→ **WHAT IS BEING ASKED**
Among the lines of the records, please find those that contain the word "trilha" and copy them.

→ **INPUT MATERIAL**
_ _ _ _

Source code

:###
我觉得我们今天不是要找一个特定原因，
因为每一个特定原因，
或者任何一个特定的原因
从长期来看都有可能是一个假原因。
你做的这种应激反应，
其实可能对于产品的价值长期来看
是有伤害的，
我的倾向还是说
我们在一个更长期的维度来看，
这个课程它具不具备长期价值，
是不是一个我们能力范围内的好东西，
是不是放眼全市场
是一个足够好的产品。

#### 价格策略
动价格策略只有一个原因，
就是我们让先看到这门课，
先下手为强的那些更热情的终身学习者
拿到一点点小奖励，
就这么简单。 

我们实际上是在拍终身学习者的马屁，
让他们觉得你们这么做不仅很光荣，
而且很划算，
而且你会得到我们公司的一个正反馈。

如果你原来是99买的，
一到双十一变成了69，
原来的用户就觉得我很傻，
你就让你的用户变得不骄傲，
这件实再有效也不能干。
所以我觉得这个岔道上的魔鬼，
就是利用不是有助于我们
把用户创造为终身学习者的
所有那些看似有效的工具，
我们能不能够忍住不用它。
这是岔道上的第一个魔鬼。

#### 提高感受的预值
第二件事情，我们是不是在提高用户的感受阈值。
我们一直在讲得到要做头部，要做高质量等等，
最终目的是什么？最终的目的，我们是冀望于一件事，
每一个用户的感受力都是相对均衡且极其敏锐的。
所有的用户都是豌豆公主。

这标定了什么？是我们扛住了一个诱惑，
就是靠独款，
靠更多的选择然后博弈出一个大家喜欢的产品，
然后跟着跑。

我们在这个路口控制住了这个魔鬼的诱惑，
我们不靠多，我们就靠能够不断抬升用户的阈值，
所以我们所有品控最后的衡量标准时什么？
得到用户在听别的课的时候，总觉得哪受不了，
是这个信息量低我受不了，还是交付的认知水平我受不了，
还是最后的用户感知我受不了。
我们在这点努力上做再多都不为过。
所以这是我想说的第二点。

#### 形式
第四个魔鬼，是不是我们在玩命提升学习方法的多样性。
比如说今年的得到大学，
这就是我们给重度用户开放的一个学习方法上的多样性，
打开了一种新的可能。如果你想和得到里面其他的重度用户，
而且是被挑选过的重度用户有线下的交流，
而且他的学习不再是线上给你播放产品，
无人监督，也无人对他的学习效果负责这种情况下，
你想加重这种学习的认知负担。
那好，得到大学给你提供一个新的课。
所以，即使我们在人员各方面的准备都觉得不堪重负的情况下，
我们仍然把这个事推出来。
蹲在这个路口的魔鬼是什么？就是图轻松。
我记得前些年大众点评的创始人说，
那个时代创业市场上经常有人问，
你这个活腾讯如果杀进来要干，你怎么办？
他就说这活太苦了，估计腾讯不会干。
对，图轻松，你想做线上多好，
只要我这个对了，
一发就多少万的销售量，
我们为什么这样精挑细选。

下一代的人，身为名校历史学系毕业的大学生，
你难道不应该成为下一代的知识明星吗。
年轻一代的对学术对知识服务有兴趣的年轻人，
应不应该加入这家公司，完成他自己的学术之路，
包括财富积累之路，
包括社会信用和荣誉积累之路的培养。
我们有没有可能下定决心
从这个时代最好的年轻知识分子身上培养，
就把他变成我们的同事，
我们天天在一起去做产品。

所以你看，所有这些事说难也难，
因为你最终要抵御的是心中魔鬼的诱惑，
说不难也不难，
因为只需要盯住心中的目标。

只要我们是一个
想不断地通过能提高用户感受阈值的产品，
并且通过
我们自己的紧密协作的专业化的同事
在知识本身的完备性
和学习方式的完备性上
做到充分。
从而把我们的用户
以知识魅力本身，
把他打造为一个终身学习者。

_ _ _ _

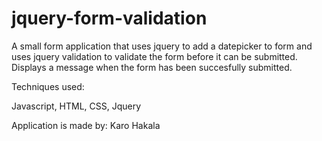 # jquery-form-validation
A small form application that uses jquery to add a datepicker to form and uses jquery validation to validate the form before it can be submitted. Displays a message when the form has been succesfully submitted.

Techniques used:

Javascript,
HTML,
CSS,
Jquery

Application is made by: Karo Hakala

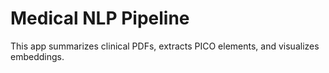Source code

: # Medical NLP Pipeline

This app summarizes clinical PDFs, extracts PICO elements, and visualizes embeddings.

_ _ _ _

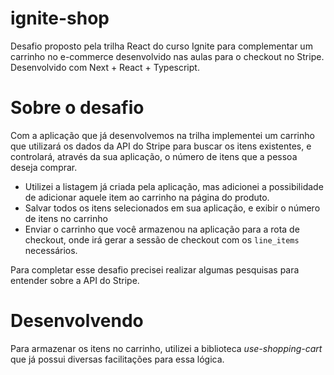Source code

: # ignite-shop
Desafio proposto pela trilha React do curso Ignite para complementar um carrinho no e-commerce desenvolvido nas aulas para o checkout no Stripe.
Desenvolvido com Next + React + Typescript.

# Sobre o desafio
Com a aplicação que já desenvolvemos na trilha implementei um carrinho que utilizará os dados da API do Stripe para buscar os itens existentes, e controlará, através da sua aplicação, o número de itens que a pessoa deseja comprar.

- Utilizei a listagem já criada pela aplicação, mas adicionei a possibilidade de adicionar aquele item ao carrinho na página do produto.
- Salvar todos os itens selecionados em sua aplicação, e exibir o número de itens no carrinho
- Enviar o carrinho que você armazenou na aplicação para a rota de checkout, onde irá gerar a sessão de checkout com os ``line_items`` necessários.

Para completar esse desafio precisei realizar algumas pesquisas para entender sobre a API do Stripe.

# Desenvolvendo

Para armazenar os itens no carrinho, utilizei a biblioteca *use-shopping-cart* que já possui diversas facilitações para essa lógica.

_ _ _ _

→ **WRITTEN SOLUTION**
Desafio proposto pela trilha React do curso Ignite para complementar um carrinho no e-commerce desenvolvido nas aulas para o checkout no Stripe.
Com a aplicação que já desenvolvemos na trilha implementei um carrinho que utilizará os dados da API do Stripe para buscar os itens existentes, e controlará, através da sua aplicação, o número de itens que a pessoa deseja comprar.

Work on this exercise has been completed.